Introduction
The decision to use thrombolytic agents for ischemic stroke treatment hinges on characterization of the ischemic penumbra, the still viable tissue under risk of progression to infarction. The diffusion-perfusion mismatch approach in MRI1, 2 identifies tissue that has not experienced cell depolarization but is at risk of infarction. However, areas of hypoperfusion may sometimes only reflect benign oligemia. Recently, the possibility to perform pH-weighted (pHw) imaging with MRI was developed. 3 Because reduced tissue pH directly reflects impairment of oxidative metabolism, we hypothesized that diffusion-pH mismatch may better define the fraction of the ischemic flow penumbra at risk of infarction. Here, pHw imaging was combined with diffusion, perfusion and relaxation imaging to characterize evolution of acute ischemia in a rat model of permanent middle cerebral artery occlusion (MCAO).
Methods
Adult male Wister rats (280–320 grams, n=15). Anesthesia: isoflurane(2.5%). Permanent MCAO preparation (suture). All images (4.7 T) acquired using single-shot EPI, facilitating co-registration. In-plane resolution: 0.5×0.5 mm2, slice-thickness 2 mm. Evolution was followed until 3.5 hrs post-occlusion with 24 hr follow up to assess T2-hyperintensity, known to agree with infarction as assessed by histology.
Results/Discussion
In all animals, the maximal MCA area was hypoperfused, but no T1 and T2 changes were found during the first 3.5 hrs of imaging. Rats showed heterogeneous temporal evolution of the pHw and diffusion deficits. Based on data, we could assign three groups: 1) perfusion-deficit = pH-deficit = diffusion-deficit (n=5); 2) perfusion-deficit = pH-deficit > diffusion-deficit (n=6); 3) perfusion deficit > pH-deficit diffusion deficit (n=4). In groups 1 and 2, all animals evolved to full infarction over the initial area of perfusion-deficit. In group 3, in some animals the area of pH-deficit evolved to almost the area of perfusion-deficit (e.g. see first row in figure 1). Even though the pH-deficit area was larger than the diffusion area at 3.5 hrs, the animal evolved to full infarction over the remaining period to follow-up, in agreement with our hypothesis. In the second animal in the figure, the pH-diffusion mismatch remained small during the first 3.5 hrs. The 24 hr follow-up showed an infarcted region in reasonable agreement with the pH deficit at 3.5 hrs and much smaller than the perfusion deficit, again in line with our hypothesis.

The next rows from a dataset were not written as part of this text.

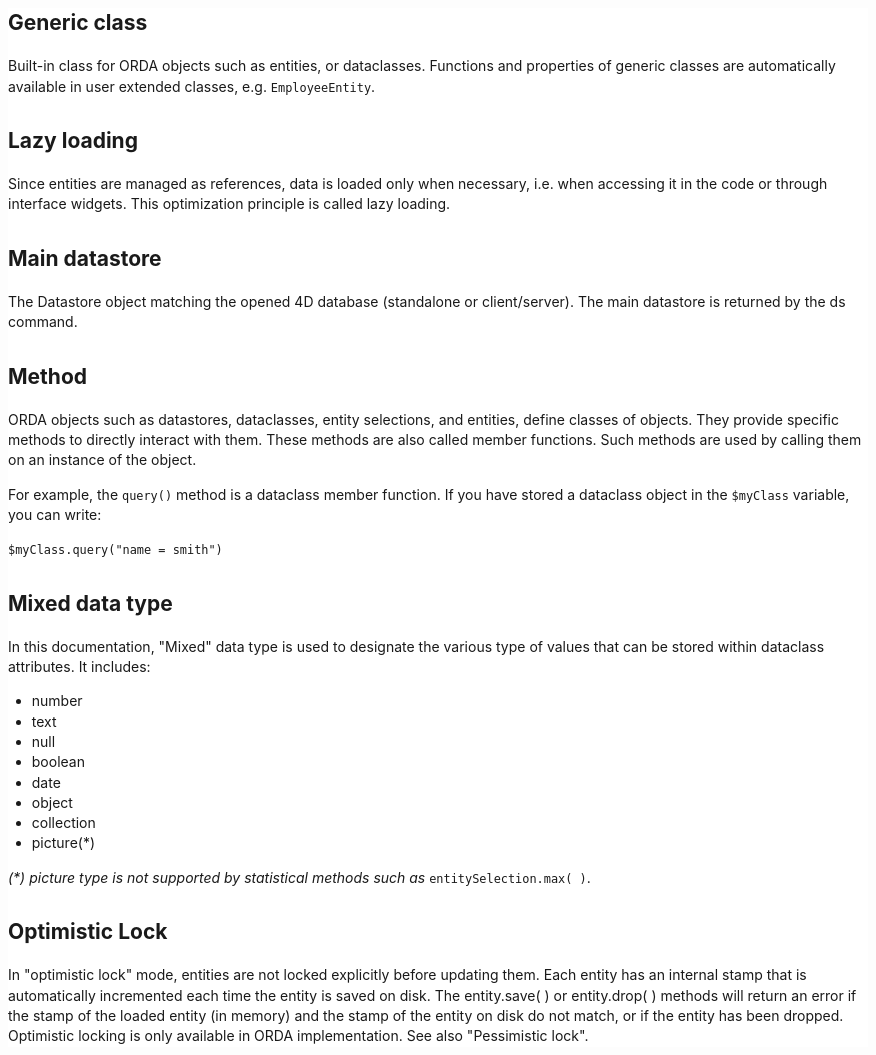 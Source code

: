
## Generic class

Built-in class for ORDA objects such as entities, or dataclasses. Functions and properties of generic classes are automatically available in user extended classes, e.g. `EmployeeEntity`. 


## Lazy loading 
 
Since entities are managed as references, data is loaded only when necessary, i.e. when accessing it in the code or through interface widgets. This optimization principle is called lazy loading.

## Main datastore  

The Datastore object matching the opened 4D database (standalone or client/server). The main datastore is returned by the ds command. 

## Method 
 
ORDA objects such as datastores, dataclasses, entity selections, and entities, define classes of objects. They provide specific methods to directly interact with them. These methods are also called member functions. Such methods are used by calling them on an instance of the object.

For example, the `query()` method is a dataclass member function. If you have stored a dataclass object in the `$myClass` variable, you can write:

```code4d
$myClass.query("name = smith")
```

## Mixed data type  

In this documentation, "Mixed" data type is used to designate the various type of values that can be stored within dataclass attributes. It includes:

*	number
*	text
*	null
*	boolean
*	date
*	object
*	collection
*	picture(\*)

*(\*) picture type is not supported by statistical methods such as* `entitySelection.max( )`.

## Optimistic Lock  

In "optimistic lock" mode, entities are not locked explicitly before updating them. Each entity has an internal stamp that is automatically incremented each time the entity is saved on disk. The entity.save( ) or entity.drop( ) methods will return an error if the stamp of the loaded entity (in memory) and the stamp of the entity on disk do not match, or if the entity has been dropped. Optimistic locking is only available in ORDA implementation. See also "Pessimistic lock".
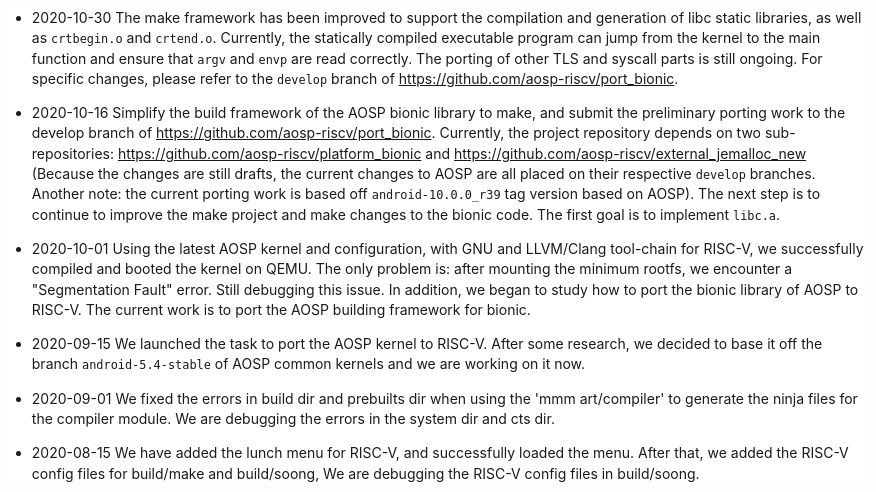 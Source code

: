 - 2020-10-30 The make framework has been improved to support the compilation and generation of libc static libraries, as well as `crtbegin.o` and `crtend.o`. Currently, the statically compiled executable program can jump from the kernel to the main function and ensure that `argv` and `envp` are read correctly. The porting of other TLS and syscall parts is still ongoing. For specific changes, please refer to the `develop` branch of <https://github.com/aosp-riscv/port_bionic>.

- 2020-10-16 Simplify the build framework of the AOSP bionic library to make, and submit the preliminary porting work to the develop branch of <https://github.com/aosp-riscv/port_bionic>. Currently, the project repository depends on two sub-repositories: <https://github.com/aosp-riscv/platform_bionic> and <https://github.com/aosp-riscv/external_jemalloc_new> (Because the changes are still drafts, the current changes to AOSP are all placed on their respective `develop` branches. Another note: the current porting work is based off `android-10.0.0_r39` tag version based on AOSP). The next step is to continue to improve the make project and make changes to the bionic code. The first goal is to implement `libc.a`.

- 2020-10-01 Using the latest AOSP kernel and configuration, with GNU and LLVM/Clang tool-chain for RISC-V, we successfully compiled and booted the kernel on QEMU. The only problem is: after mounting the minimum rootfs, we encounter a "Segmentation Fault" error. Still debugging this issue. In addition, we began to study how to port the bionic library of AOSP to RISC-V. The current work is to port the AOSP building framework for bionic.

- 2020-09-15 We launched the task to port the AOSP kernel to RISC-V. After some research, we decided to base it off the branch `android-5.4-stable` of AOSP common kernels and we are working on it now.

- 2020-09-01 We fixed the errors in build dir and prebuilts dir when using the 'mmm art/compiler' to generate the ninja files for the compiler module. We are debugging the errors in the system dir and cts dir.

- 2020-08-15 We have added the lunch menu for RISC-V, and successfully loaded the menu. After that, we added the RISC-V config files for build/make and build/soong, We are debugging the RISC-V config files in build/soong.
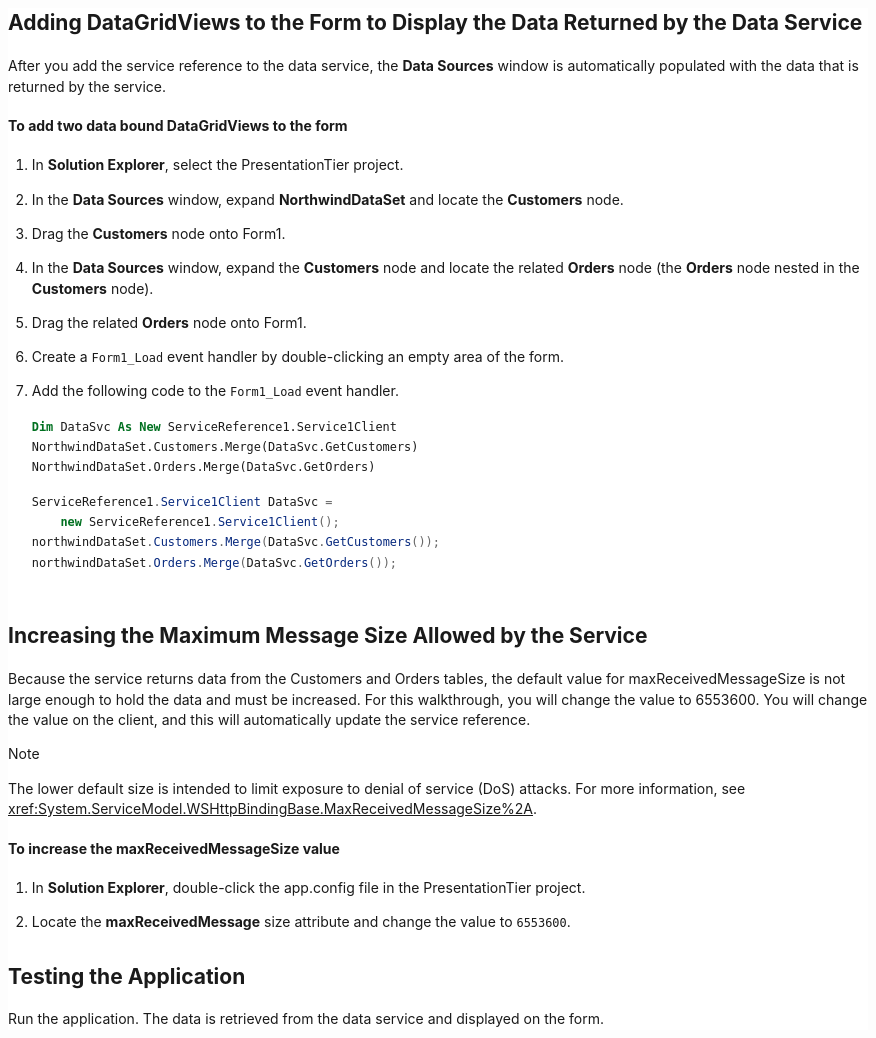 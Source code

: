 ## Adding DataGridViews to the Form to Display the Data Returned by the Data Service  
 After you add the service reference to the data service, the **Data Sources** window is automatically populated with the data that is returned by the service.  
  
#### To add two data bound DataGridViews to the form  
  
1. In **Solution Explorer**, select the PresentationTier project.  
  
2. In the **Data Sources** window, expand **NorthwindDataSet** and locate the **Customers** node.  
  
3. Drag the **Customers** node onto Form1.  
  
4. In the **Data Sources** window, expand the **Customers** node and locate the related **Orders** node (the **Orders** node nested in the **Customers** node).  
  
5. Drag the related **Orders** node onto Form1.  
  
6. Create a `Form1_Load` event handler by double-clicking an empty area of the form.  
  
7. Add the following code to the `Form1_Load` event handler.  
  
    ```vb  
    Dim DataSvc As New ServiceReference1.Service1Client  
    NorthwindDataSet.Customers.Merge(DataSvc.GetCustomers)  
    NorthwindDataSet.Orders.Merge(DataSvc.GetOrders)  
    ```  
  
    ```csharp  
    ServiceReference1.Service1Client DataSvc =   
        new ServiceReference1.Service1Client();  
    northwindDataSet.Customers.Merge(DataSvc.GetCustomers());  
    northwindDataSet.Orders.Merge(DataSvc.GetOrders());  
  
    ```  
  
## Increasing the Maximum Message Size Allowed by the Service  
 Because the service returns data from the Customers and Orders tables, the default value for maxReceivedMessageSize is not large enough to hold the data and must be increased. For this walkthrough, you will change the value to 6553600. You will change the value on the client, and this will automatically update the service reference.  
  
> [!NOTE]
> The lower default size is intended to limit exposure to denial of service (DoS) attacks. For more information, see <xref:System.ServiceModel.WSHttpBindingBase.MaxReceivedMessageSize%2A>.  
  
#### To increase the maxReceivedMessageSize value  
  
1. In **Solution Explorer**, double-click the app.config file in the PresentationTier project.  
  
2. Locate the **maxReceivedMessage** size attribute and change the value to `6553600`.  
  
## Testing the Application  
 Run the application. The data is retrieved from the data service and displayed on the form.  
   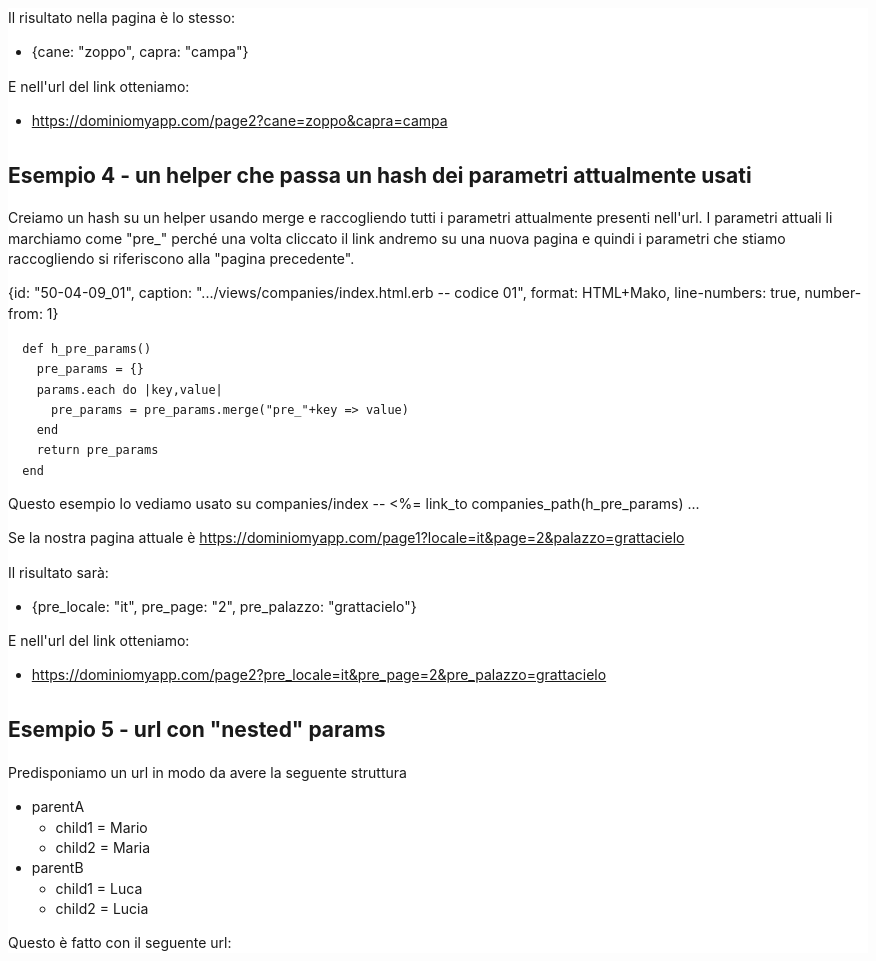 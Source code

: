 
Il risultato nella pagina è lo stesso:

* {cane: "zoppo", capra: "campa"}

E nell'url del link otteniamo:

* https://dominiomyapp.com/page2?cane=zoppo&capra=campa




## Esempio 4 - un helper che passa un hash dei parametri attualmente usati

Creiamo un hash su un helper usando merge e raccogliendo tutti i parametri attualmente presenti nell'url.
I parametri attuali li marchiamo come "pre_" perché una volta cliccato il link andremo su una nuova pagina e quindi i parametri che stiamo raccogliendo si riferiscono alla "pagina precedente".

{id: "50-04-09_01", caption: ".../views/companies/index.html.erb -- codice 01", format: HTML+Mako, line-numbers: true, number-from: 1}
```
  def h_pre_params()
    pre_params = {}
    params.each do |key,value|
      pre_params = pre_params.merge("pre_"+key => value)
    end
    return pre_params
  end
```

Questo esempio lo vediamo usato su companies/index -- <%= link_to companies_path(h_pre_params) ...


Se la nostra pagina attuale è https://dominiomyapp.com/page1?locale=it&page=2&palazzo=grattacielo

Il risultato sarà:

* {pre_locale: "it", pre_page: "2", pre_palazzo: "grattacielo"}

E nell'url del link otteniamo:

* https://dominiomyapp.com/page2?pre_locale=it&pre_page=2&pre_palazzo=grattacielo




## Esempio 5 - url con "nested" params

Predisponiamo un url in modo da avere la seguente struttura

* parentA
  * child1 = Mario
  * child2 = Maria
* parentB
  * child1 = Luca
  * child2 = Lucia

Questo è fatto con il seguente url:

Evolution of pHw-deficit (orange) and Diffusion deficit (black) with respect to perfusion deficit (purple) as a function of time post-MCAO occlusion. Hyperintensity in the T2 image at 24 hrs shows final infarction area.
Conclusions
These initial data show that pHw imaging may have the potential to be a useful addition to the acute stroke exam by providing an opportunity to subdivide the area of perfusion deficit into regions of benign oligemia and impaired oxygen metabolism, with the latter having more predictive power for ultimate progression to infarction. Follow-up studies with models of reversible ischemia are needed to further confirm the hypothesis that a pHw-diffusion mismatch may be a better predictor of treatment risk assessment.